Your task: Take the listing from its first line through the line that contains "- 🤖 Supports" and please retype those lines exactly, leaving out the pictures.

Exercise data:
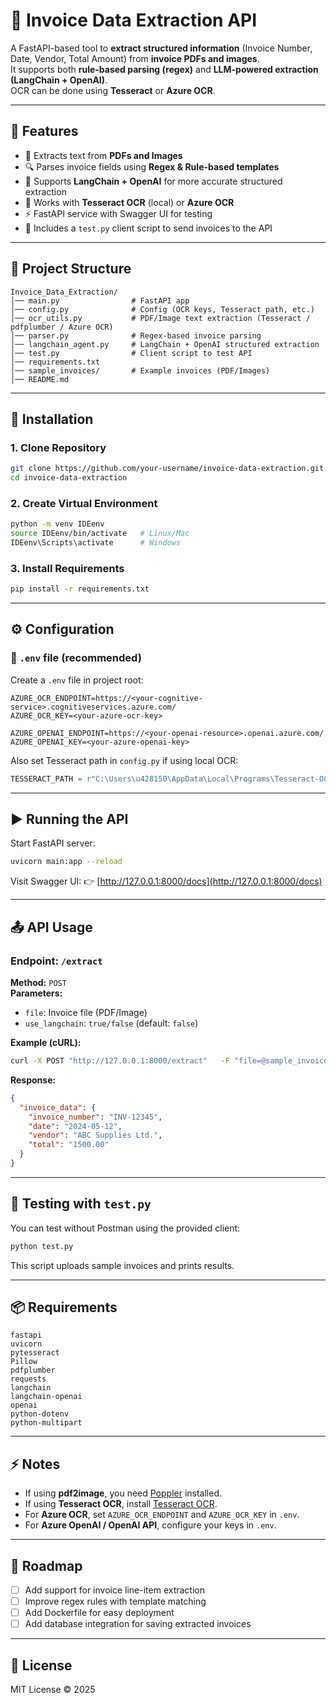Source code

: # 📄 Invoice Data Extraction API

A FastAPI-based tool to **extract structured information** (Invoice Number, Date, Vendor, Total Amount) from **invoice PDFs and images**.  
It supports both **rule-based parsing (regex)** and **LLM-powered extraction (LangChain + OpenAI)**.  
OCR can be done using **Tesseract** or **Azure OCR**.

---

## 🚀 Features
- 📑 Extracts text from **PDFs and Images**
- 🔍 Parses invoice fields using **Regex & Rule-based templates**
- 🤖 Supports **LangChain + OpenAI** for more accurate structured extraction
- 🔡 Works with **Tesseract OCR** (local) or **Azure OCR**
- ⚡ FastAPI service with Swagger UI for testing
- 🧪 Includes a `test.py` client script to send invoices to the API

---

## 📂 Project Structure
```
Invoice_Data_Extraction/
│── main.py                # FastAPI app
│── config.py              # Config (OCR keys, Tesseract path, etc.)
│── ocr_utils.py           # PDF/Image text extraction (Tesseract / pdfplumber / Azure OCR)
│── parser.py              # Regex-based invoice parsing
│── langchain_agent.py     # LangChain + OpenAI structured extraction
│── test.py                # Client script to test API
│── requirements.txt
│── sample_invoices/       # Example invoices (PDF/Images)
│── README.md
```

---

## 🔧 Installation

### 1. Clone Repository
```bash
git clone https://github.com/your-username/invoice-data-extraction.git
cd invoice-data-extraction
```

### 2. Create Virtual Environment
```bash
python -m venv IDEenv
source IDEenv/bin/activate   # Linux/Mac
IDEenv\Scripts\activate      # Windows
```

### 3. Install Requirements
```bash
pip install -r requirements.txt
```

---

## ⚙️ Configuration

### 🔹 `.env` file (recommended)
Create a `.env` file in project root:
```
AZURE_OCR_ENDPOINT=https://<your-cognitive-service>.cognitiveservices.azure.com/
AZURE_OCR_KEY=<your-azure-ocr-key>

AZURE_OPENAI_ENDPOINT=https://<your-openai-resource>.openai.azure.com/
AZURE_OPENAI_KEY=<your-azure-openai-key>
```

Also set Tesseract path in `config.py` if using local OCR:
```python
TESSERACT_PATH = r"C:\Users\u428150\AppData\Local\Programs\Tesseract-OCR\tesseract.exe"  # adjust for your OS"
```

---

## ▶️ Running the API
Start FastAPI server:
```bash
uvicorn main:app --reload
```

Visit Swagger UI:
👉 [http://127.0.0.1:8000/docs](http://127.0.0.1:8000/docs)

---

## 📤 API Usage

### Endpoint: `/extract`
**Method:** `POST`  
**Parameters:**
- `file`: Invoice file (PDF/Image)
- `use_langchain`: `true/false` (default: `false`)

**Example (cURL):**
```bash
curl -X POST "http://127.0.0.1:8000/extract"   -F "file=@sample_invoices/invoice1.pdf"   -F "use_langchain=true"
```

**Response:**
```json
{
  "invoice_data": {
    "invoice_number": "INV-12345",
    "date": "2024-05-12",
    "vendor": "ABC Supplies Ltd.",
    "total": "1500.00"
  }
}
```

---

## 🧪 Testing with `test.py`
You can test without Postman using the provided client:
```bash
python test.py
```

This script uploads sample invoices and prints results.

---

## 📦 Requirements
```
fastapi
uvicorn
pytesseract
Pillow
pdfplumber
requests
langchain
langchain-openai
openai
python-dotenv
python-multipart
```

---

## ⚡ Notes
- If using **pdf2image**, you need [Poppler](https://github.com/oschwartz10612/poppler-windows/releases/) installed.  
- If using **Tesseract OCR**, install [Tesseract OCR](https://github.com/tesseract-ocr/tesseract).  
- For **Azure OCR**, set `AZURE_OCR_ENDPOINT` and `AZURE_OCR_KEY` in `.env`.  
- For **Azure OpenAI / OpenAI API**, configure your keys in `.env`.  

---

## 📌 Roadmap
- [ ] Add support for invoice line-item extraction  
- [ ] Improve regex rules with template matching  
- [ ] Add Dockerfile for easy deployment  
- [ ] Add database integration for saving extracted invoices  

---

## 📝 License
MIT License © 2025  
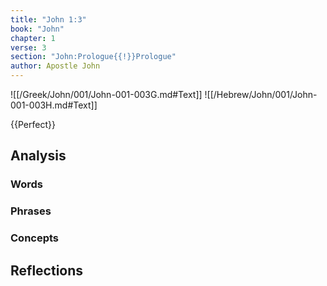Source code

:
 ```yaml
---
title: "John 1:3"
book: "John"
chapter: 1
verse: 3
section: "John:Prologue{{!}}Prologue"
author: Apostle John
---
```

![[/Greek/John/001/John-001-003G.md#Text]]
![[/Hebrew/John/001/John-001-003H.md#Text]]

{{Perfect}}

## Analysis

### Words

### Phrases

### Concepts

## Reflections
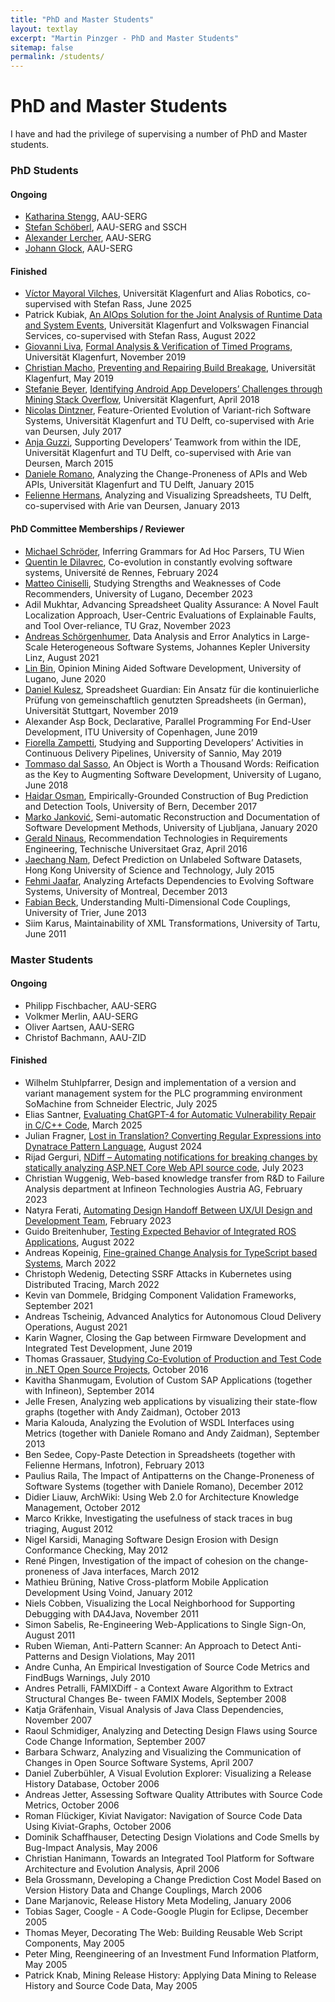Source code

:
 ```yaml
---
title: "PhD and Master Students"
layout: textlay
excerpt: "Martin Pinzger - PhD and Master Students"
sitemap: false
permalink: /students/
---
```


# PhD and Master Students

I have and had the privilege of supervising a number of PhD and Master students.

### PhD Students

#### Ongoing 

* [Katharina Stengg](https://www.aau.at/en/isys/serg/team/stengg-katharina/), AAU-SERG
* [Stefan Schöberl](https://www.scch.at/team/stefan.schoeberl), AAU-SERG and SSCH
* [Alexander Lercher](https://www.aau.at/en/team/lercher-alexander-gerhard/), AAU-SERG
* [Johann Glock](https://www.aau.at/en/team/glock-johann/), AAU-SERG

#### Finished
* [Víctor Mayoral Vilches](https://www.linkedin.com/in/vmayoral/), Universität Klagenfurt and Alias Robotics, co-supervised with Stefan Rass, June 2025
* Patrick Kubiak, [An AIOps Solution for the Joint Analysis of Runtime Data and System Events](https://resolver.obvsg.at/urn:nbn:at:at-ubk:1-44968), Universität Klagenfurt and Volkswagen Financial Services, co-supervised with Stefan Rass, August 2022
* [Giovanni Liva](https://thisthat.github.io/), [Formal Analysis & Verification of Timed Programs](https://resolver.obvsg.at/urn:nbn:at:at-ubk:1-34380), Universität Klagenfurt, November 2019
* [Christian Macho](https://mitschi.github.io/), [Preventing and Repairing Build Breakage](https://resolver.obvsg.at/urn:nbn:at:at-ubk:1-34024), Universität Klagenfurt, May 2019
* [Stefanie Beyer](https://www.aau.at/en/isys/serg/team/beyer-stefanie/), [Identifying Android App Developers’ Challenges through Mining Stack Overflow](https://resolver.obvsg.at/urn:nbn:at:at-ubk:1-30316), Universität Klagenfurt, April 2018
* [Nicolas Dintzner](http://swerl.tudelft.nl/bin/view/NicolasDintzner/WebHome), Feature-Oriented Evolution of Variant-rich Software Systems, Universität Klagenfurt and TU Delft, co-supervised with Arie van Deursen, July 2017
* [Anja Guzzi](http://swerl.tudelft.nl/bin/view/Main/AnjaGuzzi), Supporting Developers’ Teamwork from within the IDE, Universität Klagenfurt and TU Delft, co-supervised with Arie van Deursen, March 2015
* [Daniele Romano](http://swerl.tudelft.nl/bin/view/DanieleRomano/WebHome), Analyzing the Change-Proneness of APIs and Web APIs, Universität Klagenfurt and TU Delft, January 2015
* [Felienne Hermans](http://www.felienne.com/), Analyzing and Visualizing Spreadsheets, TU Delft, co-supervised with Arie van Deursen, January 2013

#### PhD Committee Memberships / Reviewer
* [Michael Schröder](https://mcschroeder.github.io/), Inferring Grammars for Ad Hoc Parsers, TU Wien
* [Quentin le Dilavrec](https://perso.eleves.ens-rennes.fr/people/quentin.le-dilavrec/home.html), Co-evolution in constantly evolving software systems, Université de Rennes, February 2024
* [Matteo Ciniselli](https://www.inf.usi.ch/phd/cinism/), Studying Strengths and Weaknesses of Code Recommenders, University of Lugano, December 2023
* Adil Mukhtar, Advancing Spreadsheet Quality Assurance: A Novel Fault Localization Approach, User-Centric Evaluations of Explainable Faults, and Tool Over-reliance, TU Graz, November 2023
* [Andreas Schörgenhumer](http://mevss.jku.at/?page_id=1647), Data Analysis and Error Analytics in Large-Scale Heterogeneous Software Systems, Johannes Kepler University Linz, August 2021
* [Lin Bin](https://www.inf.usi.ch/phd/lin/index.html), Opinion Mining Aided Software Development, University of Lugano, June 2020
* [Daniel Kulesz](https://www.iste.uni-stuttgart.de/institute/team/Kulesz/), Spreadsheet Guardian: Ein Ansatz für die kontinuierliche Prüfung von gemeinschaftlich genutzten Spreadsheets (in German), Universität Stuttgart, November 2019
* Alexander Asp Bock, Declarative, Parallel Programming For End-User Development, ITU University of Copenhagen, June 2019
* [Fiorella Zampetti](https://www.unisannio.it/it/users/fzampetti), Studying and Supporting Developers’ Activities in Continuous Delivery Pipelines, University of Sannio, May 2019
* [Tommaso dal Sasso](http://www.inf.usi.ch/phd/dalsat/), An Object is Worth a Thousand Words: Reification as the Key to Augmenting Software Development, University of Lugano, June 2018
* [Haidar Osman](http://scg.unibe.ch/staff/Osman), Empirically-Grounded Construction of Bug Prediction and Detection Tools, University of Bern, December 2017
* [Marko Janković](http://si.linkedin.com/in/markojm), Semi-automatic Reconstruction and Documentation of Software Development Methods, University of Ljubljana, January 2020
* [Gerald Ninaus](http://www.iitf.at/ueber-uns/team/gerald-ninaus/), Recommendation Technologies in Requirements Engineering, Technische Universitaet Graz, April 2016
* [Jaechang Nam](http://www.cse.ust.hk/~jcnam/), Defect Prediction on Unlabeled Software Datasets, Hong Kong University of Science and Technology, July 2015
* [Fehmi Jaafar](https://sites.google.com/site/fehmijaafar/), Analyzing Artefacts Dependencies to Evolving Software Systems, University of Montreal, December 2013
* [Fabian Beck](https://www.vis.wiwi.uni-due.de/en/team/fabian-beck/), Understanding Multi-Dimensional Code Couplings, University of Trier, June 2013
* Siim Karus, Maintainability of XML Transformations, University of Tartu, June 2011

### Master Students

#### Ongoing
* Philipp Fischbacher, AAU-SERG
* Volkmer Merlin, AAU-SERG
* Oliver Aartsen, AAU-SERG
* Christof Bachmann, AAU-ZID

#### Finished

* Wilhelm Stuhlpfarrer, Design and implementation of a version and variant management system for the PLC programming environment SoMachine from Schneider Electric, July 2025
* Elias Santner, [Evaluating ChatGPT-4 for Automatic Vulnerability Repair in C/C++ Code](https://netlibrary.aau.at/obvuklhs/content/titleinfo/11707134), March 2025
* Julian Fragner, [Lost in Translation? Converting Regular Expressions into Dynatrace Pattern Language](https://netlibrary.aau.at/obvuklhs/content/titleinfo/10579248), August 2024
* Rijad Gerguri, [NDiff – Automating notifications for breaking changes by statically analyzing ASP.NET Core Web API source code](https://netlibrary.aau.at/obvuklhs/content/titleinfo/9005853), July 2023
* Christian Wuggenig, Web-based knowledge transfer from R&D to Failure Analysis department at Infineon Technologies Austria AG, February 2023
* Natyra Ferati, [Automating Design Handoff Between UX/UI Design and Development Team](https://netlibrary.aau.at/obvuklhs/content/titleinfo/8504842), February 2023
* Guido Breitenhuber, [Testing Expected Behavior of Integrated ROS Applications](https://netlibrary.aau.at/obvuklhs/content/titleinfo/8352016), August 2022
* Andreas Kopeinig, [Fine-grained Change Analysis for TypeScript based Systems](https://netlibrary.aau.at/obvuklhs/content/titleinfo/7773463), March 2022
* Christoph Wedenig, Detecting SSRF Attacks in Kubernetes using Distributed Tracing, March 2022
* Kevin van Dommele, Bridging Component Validation Frameworks, September 2021
* Andreas Tscheinig, Advanced Analytics for Autonomous Cloud Delivery Operations, August 2021
* Karin Wagner, Closing the Gap between Firmware Development and Integrated Test Development, June 2019
* Thomas Grassauer, [Studying Co-Evolution of Production and Test Code in .NET Open Source Projects](https://netlibrary.aau.at/obvuklhs/content/titleinfo/2411898), October 2016
* Kavitha Shanmugam, Evolution of Custom SAP Applications (together with Infineon), September 2014
* Jelle Fresen, Analyzing web applications by visualizing their state-flow graphs (together with Andy Zaidman), October 2013
* Maria Kalouda, Analyzing the Evolution of WSDL Interfaces using Metrics (together with Daniele Romano and Andy Zaidman), September 2013
* Ben Sedee, Copy-Paste Detection in Spreadsheets (together with Felienne Hermans, Infotron), February 2013
* Paulius Raila, The Impact of Antipatterns on the Change-Proneness of Software Systems (together with Daniele Romano), December 2012
* Didier Liauw, ArchWiki: Using Web 2.0 for Architecture Knowledge Management, October 2012
* Marco Krikke, Investigating the usefulness of stack traces in bug triaging, August 2012
* Nigel Karsidi, Managing Software Design Erosion with Design Conformance Checking, May 2012
* René Pingen, Investigation of the impact of cohesion on the change-proneness of Java interfaces, March 2012
* Mathieu Brüning, Native Cross-platform Mobile Application Development Using Voind, January 2012
* Niels Cobben, Visualizing the Local Neighborhood for Supporting Debugging with DA4Java, November 2011
* Simon Sabelis, Re-Engineering Web-Applications to Single Sign-On, August 2011
* Ruben Wieman, Anti-Pattern Scanner: An Approach to Detect Anti-Patterns and Design Violations, May 2011
* Andre Cunha, An Empirical Investigation of Source Code Metrics and FindBugs Warnings, July 2010
* Andres Petralli, FAMIXDiff - a Context Aware Algorithm to Extract Structural Changes Be- tween FAMIX Models, September 2008
* Katja Gräfenhain, Visual Analysis of Java Class Dependencies, November 2007
* Raoul Schmidiger, Analyzing and Detecting Design Flaws using Source Code Change Information, September 2007
* Barbara Schwarz, Analyzing and Visualizing the Communication of Changes in Open Source Software Systems, April 2007
* Daniel Zuberbühler, A Visual Evolution Explorer: Visualizing a Release History Database, October 2006
* Andreas Jetter, Assessing Software Quality Attributes with Source Code Metrics, October 2006
* Roman Flückiger, Kiviat Navigator: Navigation of Source Code Data Using Kiviat-Graphs, October 2006
* Dominik Schaffhauser, Detecting Design Violations and Code Smells by Bug-Impact Analysis, May 2006
* Christian Hanimann, Towards an Integrated Tool Platform for Software Architecture and Evolution Analysis, April 2006
* Bela Grossmann, Developing a Change Prediction Cost Model Based on Version History Data and Change Couplings, March 2006
* Dane Marjanovic, Release History Meta Modeling, January 2006
* Tobias Sager, Coogle - A Code-Google Plugin for Eclipse, December 2005
* Thomas Meyer, Decorating The Web: Building Reusable Web Script Components, May 2005
* Peter Ming, Reengineering of an Investment Fund Information Platform, May 2005
* Patrick Knab, Mining Release History: Applying Data Mining to Release History and Source Code Data, May 2005
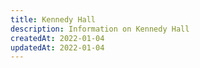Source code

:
 ```yaml
---
title: Kennedy Hall
description: Information on Kennedy Hall
createdAt: 2022-01-04
updatedAt: 2022-01-04
---
```

  
  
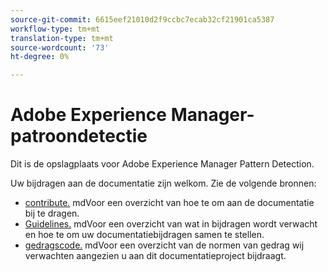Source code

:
 ```yaml
---
source-git-commit: 6615eef21010d2f9ccbc7ecab32cf21901ca5387
workflow-type: tm+mt
translation-type: tm+mt
source-wordcount: '73'
ht-degree: 0%

---
```

# Adobe Experience Manager-patroondetectie

Dit is de opslagplaats voor Adobe Experience Manager Pattern Detection.

Uw bijdragen aan de documentatie zijn welkom. Zie de volgende bronnen:

* [contribute.](contributing.md) mdVoor een overzicht van hoe te om aan de documentatie bij te dragen.
* [Guidelines.](guidelines.md) mdVoor een overzicht van wat in bijdragen wordt verwacht en hoe te om uw documentatiebijdragen samen te stellen.
* [gedragscode.](code-of-conduct.md) mdVoor een overzicht van de normen van gedrag wij verwachten aangezien u aan dit documentatieproject bijdraagt.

Expected answer:
Source code

: # 📄 Invoice Data Extraction API

A FastAPI-based tool to **extract structured information** (Invoice Number, Date, Vendor, Total Amount) from **invoice PDFs and images**.  
It supports both **rule-based parsing (regex)** and **LLM-powered extraction (LangChain + OpenAI)**.  
OCR can be done using **Tesseract** or **Azure OCR**.

---

## 🚀 Features
- 📑 Extracts text from **PDFs and Images**
- 🔍 Parses invoice fields using **Regex & Rule-based templates**
- 🤖 Supports **LangChain + OpenAI** for more accurate structured extraction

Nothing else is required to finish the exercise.